Par Louis Romieu, étudiant à Audencia Grande École, dans le cadre du concours des meilleures copies étudiantes de la business school nantaise.

La Grande démission. « Big Quit » pourrait-on dire, « Great Resignation », « Great Reshuffle » en anglais. Ou encore « Tang Ping » selon une expression chinoise que l’on peut traduire par « rester allongé ». Peu importe le nom, tout a commencé par des mouvements de grève isolés et une contestation sociale devenus une tendance économique à l’échelle internationale.

Depuis début 2021, les salariés quittent leur emploi en masse. Rien qu’aux États-Unis, plus de 47 millions de personnes ont démissionné en 2021, et la tendance ne s’est guère infléchie depuis. Parmi les raisons : un management et un environnement de travail hostiles, des possibilités d’évolutions professionnelles limitées, etc. Durant la pandémie, McKinsey a constaté que 40 % des salariés envisageaient de quitter leur emploi au cours des trois à six mois suivants. Commerce de détail, loisirs, tourisme : aucun secteur, grand ou petit, ne semble épargné.
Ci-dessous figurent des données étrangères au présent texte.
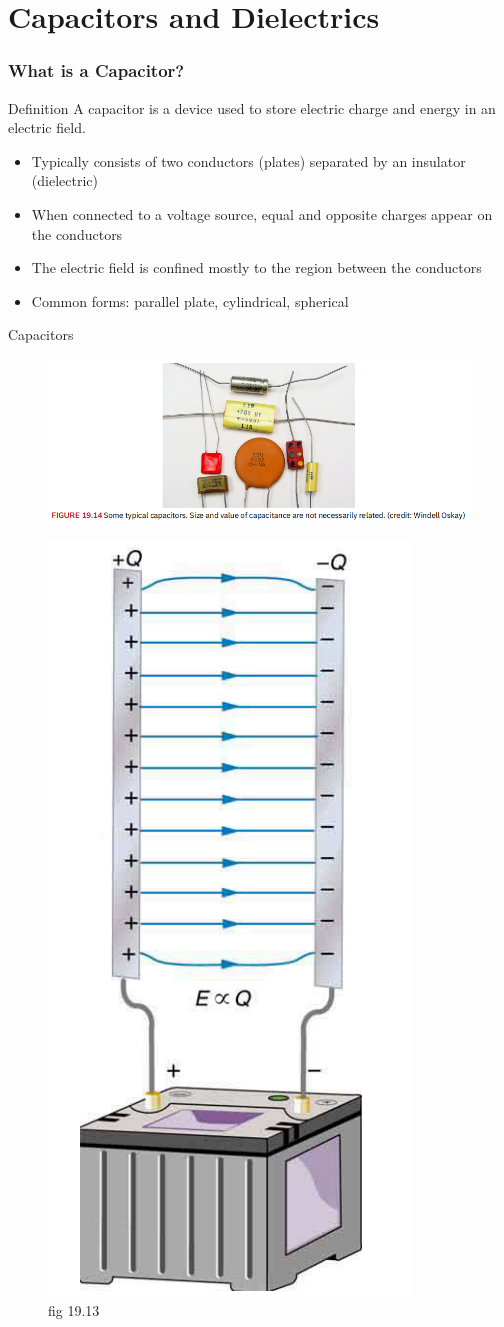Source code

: \documentclass{beamer}
\begin{document}
\section{Capacitors and Dielectrics}

\begin{frame}
    \frametitle{What is a Capacitor?}
    
    \begin{block}{Definition}
        A capacitor is a device used to store electric charge and energy in an electric field.
    \end{block}
    
    \begin{itemize}
        \item Typically consists of two conductors (plates) separated by an insulator (dielectric)
        \item When connected to a voltage source, equal and opposite charges appear on the conductors
        \item The electric field is confined mostly to the region between the conductors
        \item Common forms: parallel plate, cylindrical, spherical
    \end{itemize}
    \end{frame}

\begin{frame}{Capacitors}
    \begin{figure}
        \centering
        \includegraphics[width=1\linewidth]{caps.png}
    \end{figure}
\end{frame}

\begin{frame}
   \begin{figure}
       \centering
       \includegraphics[width=0.3\linewidth]{cap.png}
       \caption{fig 19.13}
   \end{figure}
\end{frame}
\end{document}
Toutefois, en parcourant la liste des industries concernées, on constate que les services de conseil n’ont pratiquement jamais été cités. Ce secteur, dont la réputation pointe un équilibre précaire entre vie professionnelle et vie privée, des échéances très courtes et même un risque élevé de burn out, ne figurait pas dans la plupart des rapports sur un phénomène déclenché en partie par ces mêmes critères. Comment se fait-il que les sociétés de conseil soient si rarement mentionnées ? Éclairage avec Amaury de la Bouillerie, associé RSM Global, en charge de la transformation et du développement.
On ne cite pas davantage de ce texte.